When Finance Minister, Nhlanhla Nene, blocked Myeni’s Airbus deal and speculation arose that he was about to discharge her, the President dismissed him as Minister for a BRICS-Bank job (dololo, BRICS-Bank job) and replaced him with David “Weekend Special” van Rooyen and two Gupta-given sidekicks (who were rumoured to have been given full ministerial signing powers). Being unknown, van Rooyen was replaced by Gordhan, who works today with many a Sword of Damocles hanging over his head – the Denel Board of Directors, SARS Commissioner Tom Moyane and MP Sfiso Buthelezi, who is believed by some to be waiting in line for Deputy Finance Minister Mcebisi Jonas’s job, all Zuma’s thorns in Gordha’s flesh. The relationship between Gordhan and Zuma is fascinating to watch: never have two people needed and unneeded each other this much at the same time.

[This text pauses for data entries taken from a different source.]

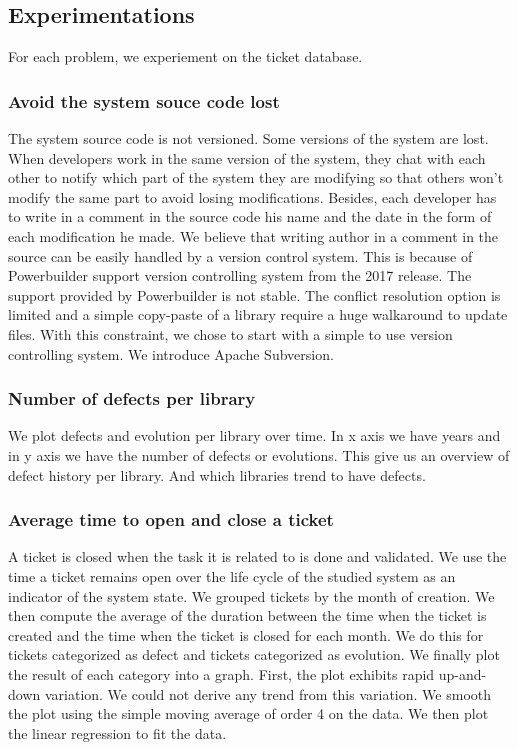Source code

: \documentclass[10pt,conference]{IEEEtran}
\begin{document}
 \subsection{Experimentations}
For each problem, we experiement on the ticket database. 
\subsubsection{Avoid the system souce code lost}
The system source code is not versioned.  Some versions of the system are lost. 
When developers work in the same version of the system, they chat with each other to notify which part of the system they are modifying so that others won't modify the same part to avoid losing modifications. Besides, each developer has to write in a comment in the source code his name and the date in the form of each modification he made.  We believe that writing author in a comment in the source can be easily handled by a version control system.
This is because of Powerbuilder support version controlling system from the 2017 release. 
The support provided by Powerbuilder is not stable.
The conflict resolution option is limited and a simple copy-paste of a library require a huge walkaround to update files. 
With this constraint, we chose to start with a simple to use version controlling system. We introduce Apache Subversion. 
 \subsubsection{Number of defects per library}
We plot  defects and evolution per library over time.  In x axis we have years and in y axis  we have the number of defects  or evolutions.
This give us an overview of defect  history per library. And  which libraries   trend to have defects.
\subsubsection{ Average time to open and close a ticket}
A ticket is closed when the task it is related to is done and validated. 
We use the time a ticket remains open over the life cycle of the studied system as an indicator of the system state. 
We grouped tickets by the month of creation.
We then compute the average of  the duration between the time when the ticket is created and the time when the ticket is closed for each month.  
We do this for tickets categorized as defect and tickets categorized as evolution. 
We finally plot the result of each category into a graph.  First, the plot exhibits rapid up-and-down variation.
We could not derive any trend from this variation. 
We smooth the plot using the simple moving average of order 4 on the data.  
We then plot the linear regression to fit the data.
\end{document}
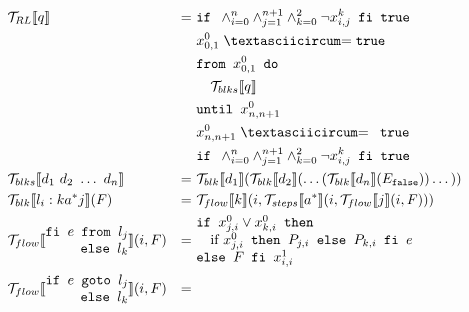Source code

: \begin{figure}
  $$\begin{aligned}
    & \mathcal{T}_{RL}\llbracket q\rrbracket  & =\ & \texttt{if } \land_{i=0}^n\land_{j=1}^{n+1}\land_{k=0}^2\neg x_{i,j}^k\texttt{ fi true}\\
    &                                         &    & x_{0,1}^{0} \xoreq \texttt{true}\\
    &                                         &    & \texttt{from }x_{0,1}^0\texttt{ do}\\
    &                                         &    & \quad \mathcal{T}_{blks}\llbracket q\rrbracket\\
    &                                         &    & \texttt{until } x_{n,n+1}^0\\
    &                                         &    & x_{n,n+1}^0 \xoreq \texttt{ true}\\
    &                                         &    & \texttt{if } \land_{i=0}^n\land_{j=1}^{n+1}\land_{k=0}^2\neg x_{i,j}^k\texttt{ fi true}\\
    & \mathcal{T}_{blks}\llbracket d_1\ d_2\ \dots\ d_n\rrbracket & =\ &
      \mathcal{T}_{blk}\llbracket d_1 \rrbracket(\mathcal{T}_{blk}\llbracket d_2\rrbracket(\dots(\mathcal{T}_{blk}\llbracket d_n\rrbracket(E_\texttt{false}))\dots))\\
    & \mathcal{T}_{blk}\llbracket l_i : k a^* j \rrbracket(F) & =\ &
      \mathcal{T}_{flow}\llbracket k\rrbracket(i,\mathcal{T}_{steps}\llbracket a^*\rrbracket(i,\mathcal{T}_{flow}\llbracket j\rrbracket(i,F)))\\
    & \mathcal{T}_{flow}\llbracket\begin{matrix*}[r]\texttt{fi }e\texttt{ from }l_j\\\texttt{else }l_k\end{matrix*}\rrbracket(i,F) & =\ &
      \begin{matrix*}[l]
        \texttt{if }x_{j,i}^0\lor x_{k,i}^0\texttt{ then}\\
        \quad\text{if }x_{j,i}^0\texttt{ then }P_{j,i}\texttt{ else }P_{k,i}\texttt{ fi }e\\
        \texttt{else }F\texttt{ fi }x_{i,i}^1\\
      \end{matrix*}\\
    & \mathcal{T}_{flow}\llbracket\begin{matrix*}[r]\texttt{if }e\texttt{ goto }l_j\\\texttt{else }l_k\end{matrix*}\rrbracket(i,F) & =\ &

\end{aligned}$$
\end{figure}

If you’ve flown SAA recently, you may have had the mis/fortune of reading in-flight magazine Sawubona’s Letter from the Chairperson (which was meant to be the CEO’s soapbox, but Myeni is Zuma’s special friend) where she waxes lyrical about the need to “transform” SAA’s supplier base – in order words, to use unknown third-party suppliers for shady deals. We shouldn’t be surprised by her outbursts last weekend. SABC’s Tshepo Ikaneng’s reported that Myeni had “accused some senior executives of derailing her plans to transform the airline”:
“The issue of racism is very rife at SAA. When you speak out you get victimized. This company will continue to operate without government guarantees,” without which, SAA is no longer a going concern, and which have been withheld by Treasury pending the change of Board.
Myeni’s self-defence is summarized in one succinct explanation: “We are dealing with issues of racism.”
The damsel in distress cried “Racism!”, a word that understandably always gets a rise in South Africa. Ever the “listening president”, Zuma will swoop in to the rescue; he’s so far said he’d get “closer” to SAA because (get this, Reader) National Treasury had not solved SAA’s problems.
Imagine that. Conveniently blame an entire ministry for the choices made by the one person you refused to release, and then pull the loot-cow that is SAA to your own bosom.
Imagine what Zuma thinks that would mean for him, if he truly is considering it. No more interfering ministers. No more scouting parliamentarian ranks for loyal ANC MPs unburdened by conscience or shame. No more EFF press briefings or Gupta bribe scandals. No more anything with a name ending with -gate.
Goodbye to Vytjie Mentor’s timed-release killing-me-softly Facebook grenade statuses. Zuma has already said goodbye to journalists snooping around the Gupta Saxonwold compound, trying to prove what everyone suspects.
It would be the end of drama in President Zuma’s life; a stunt so daring it would seem like divine intervention, like Jesus returning to rapture Luthuli House and its satellite tentacles in the State, off to the heavenly bliss of uninterrupted looting while the rest of us – “Left B”ehind in a perishing junk-status credit-rated economy – wonder what the hell hit us. Unless he decides the fallout will be too great and ices that idea.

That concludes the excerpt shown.